The launch is part of a high-technology project undertaken to develop solutions to environmental challenges and address climate change.
Using state-of-the-art space technologies, DMSat-1 will monitor, collect and analyse environmental data as well as measure air pollutants and greenhouse gases.
The environmental satellite will also help create maps of the concentration and distribution of greenhouse gases in Dubai and the UAE and study seasonal changes in the presence of these gases.
Data provided by the satellite will be used in several areas including finding solutions to environmental challenges, developing long-term plans to address urban pollution and climate change and environmental forecasting in Dubai.
This data will also help enhance the emirate's leading role in developing quality projects and pioneering research in the domain of climate change.
The DMSat-1 project will help build new capabilities in the field of environmental research at the local level, and provide new opportunities for harnessing space technology to enhance environmental sustainability.

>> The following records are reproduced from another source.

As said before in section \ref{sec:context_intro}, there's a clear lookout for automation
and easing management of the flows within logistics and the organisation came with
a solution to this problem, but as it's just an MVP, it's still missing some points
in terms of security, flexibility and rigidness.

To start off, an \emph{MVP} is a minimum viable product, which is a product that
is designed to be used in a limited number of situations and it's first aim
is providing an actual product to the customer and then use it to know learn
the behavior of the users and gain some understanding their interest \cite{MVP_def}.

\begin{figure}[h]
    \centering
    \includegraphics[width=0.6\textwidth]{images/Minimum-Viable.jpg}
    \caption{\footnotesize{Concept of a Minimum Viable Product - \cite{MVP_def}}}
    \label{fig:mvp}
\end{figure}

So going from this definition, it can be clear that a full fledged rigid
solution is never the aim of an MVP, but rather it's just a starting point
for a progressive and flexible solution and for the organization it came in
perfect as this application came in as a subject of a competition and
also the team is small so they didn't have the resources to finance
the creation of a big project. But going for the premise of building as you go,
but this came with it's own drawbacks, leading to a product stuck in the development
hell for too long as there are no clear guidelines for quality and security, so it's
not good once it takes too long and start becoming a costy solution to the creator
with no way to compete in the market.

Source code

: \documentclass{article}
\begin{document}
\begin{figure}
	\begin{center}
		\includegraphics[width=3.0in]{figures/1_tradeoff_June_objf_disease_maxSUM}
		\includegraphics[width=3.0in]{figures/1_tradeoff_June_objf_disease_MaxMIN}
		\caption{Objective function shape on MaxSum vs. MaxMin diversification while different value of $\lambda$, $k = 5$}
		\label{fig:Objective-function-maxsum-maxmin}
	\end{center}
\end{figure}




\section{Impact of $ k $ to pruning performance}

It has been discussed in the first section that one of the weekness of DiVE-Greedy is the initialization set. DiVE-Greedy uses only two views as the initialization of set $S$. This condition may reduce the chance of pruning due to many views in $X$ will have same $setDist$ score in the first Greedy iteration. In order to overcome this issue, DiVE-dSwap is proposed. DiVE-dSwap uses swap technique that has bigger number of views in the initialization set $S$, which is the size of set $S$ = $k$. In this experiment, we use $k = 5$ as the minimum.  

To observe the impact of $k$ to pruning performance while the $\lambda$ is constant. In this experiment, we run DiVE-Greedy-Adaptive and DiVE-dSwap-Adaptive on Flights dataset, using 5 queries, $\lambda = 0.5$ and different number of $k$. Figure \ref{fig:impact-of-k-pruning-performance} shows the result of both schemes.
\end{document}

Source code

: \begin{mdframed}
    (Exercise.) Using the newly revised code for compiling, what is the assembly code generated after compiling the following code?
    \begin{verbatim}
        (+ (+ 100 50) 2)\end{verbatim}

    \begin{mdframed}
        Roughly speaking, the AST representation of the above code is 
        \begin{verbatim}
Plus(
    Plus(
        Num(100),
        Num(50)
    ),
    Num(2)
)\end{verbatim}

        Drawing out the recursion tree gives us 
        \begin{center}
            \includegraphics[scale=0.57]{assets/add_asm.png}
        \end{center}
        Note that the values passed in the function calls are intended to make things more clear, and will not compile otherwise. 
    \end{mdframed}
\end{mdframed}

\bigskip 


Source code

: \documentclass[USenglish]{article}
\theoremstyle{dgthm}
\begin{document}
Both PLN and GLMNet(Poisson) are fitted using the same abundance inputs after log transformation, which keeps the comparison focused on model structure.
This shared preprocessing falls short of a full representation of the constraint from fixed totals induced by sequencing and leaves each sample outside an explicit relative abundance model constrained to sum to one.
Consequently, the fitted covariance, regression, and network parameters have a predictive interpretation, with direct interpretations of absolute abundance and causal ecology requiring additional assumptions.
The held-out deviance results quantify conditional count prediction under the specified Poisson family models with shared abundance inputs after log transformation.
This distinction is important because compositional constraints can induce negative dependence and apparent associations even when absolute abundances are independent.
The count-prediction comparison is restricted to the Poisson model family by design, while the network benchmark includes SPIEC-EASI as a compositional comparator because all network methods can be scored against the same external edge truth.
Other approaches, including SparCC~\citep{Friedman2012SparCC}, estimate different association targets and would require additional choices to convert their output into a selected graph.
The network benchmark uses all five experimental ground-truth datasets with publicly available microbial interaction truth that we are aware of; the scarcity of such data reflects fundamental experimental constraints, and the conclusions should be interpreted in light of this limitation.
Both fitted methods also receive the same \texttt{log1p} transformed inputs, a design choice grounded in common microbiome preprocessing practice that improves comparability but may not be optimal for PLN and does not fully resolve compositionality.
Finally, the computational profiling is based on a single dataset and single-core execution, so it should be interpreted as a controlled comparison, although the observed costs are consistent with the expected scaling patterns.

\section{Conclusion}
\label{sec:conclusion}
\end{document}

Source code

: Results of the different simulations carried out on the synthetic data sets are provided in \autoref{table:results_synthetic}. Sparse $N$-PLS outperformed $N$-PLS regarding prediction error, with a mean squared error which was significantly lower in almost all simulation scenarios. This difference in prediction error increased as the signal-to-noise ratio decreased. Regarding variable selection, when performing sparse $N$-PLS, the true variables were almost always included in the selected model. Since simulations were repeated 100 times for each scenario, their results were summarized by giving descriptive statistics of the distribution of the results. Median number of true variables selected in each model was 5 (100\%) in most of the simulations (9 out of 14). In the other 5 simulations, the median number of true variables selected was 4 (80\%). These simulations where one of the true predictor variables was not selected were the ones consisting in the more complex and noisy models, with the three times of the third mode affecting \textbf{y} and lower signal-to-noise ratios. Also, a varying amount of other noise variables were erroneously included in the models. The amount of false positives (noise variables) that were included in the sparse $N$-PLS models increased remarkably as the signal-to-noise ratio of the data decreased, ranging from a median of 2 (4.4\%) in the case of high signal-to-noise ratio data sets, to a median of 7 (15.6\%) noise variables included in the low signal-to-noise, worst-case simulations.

Essential data provided by the DMSat-1 satellite will enable Dubai Municipality to respond to global environmental changes, identify steps to combat climate change and develop long-term environmental plans, Dawoud AlHajri, Director General of Dubai Municipality, said.
Yousuf Hamad AlShaibani, Director General, MBRSC, said that the emergence of new capabilities and competencies is helping the country expand its expertise in using space technology to provide solutions.
Local institutions are increasingly interested in the space sector and in utilising advanced scientific methods to meet challenges. The launch of the DMSat-1 satellite supports the UAE's aspirations in this field, he said.
The launch of the satellite strengthens the UAE's implementation of the Paris Climate Agreement, which requires the country to generate data on greenhouse gas emissions and build national capacities to study global warming.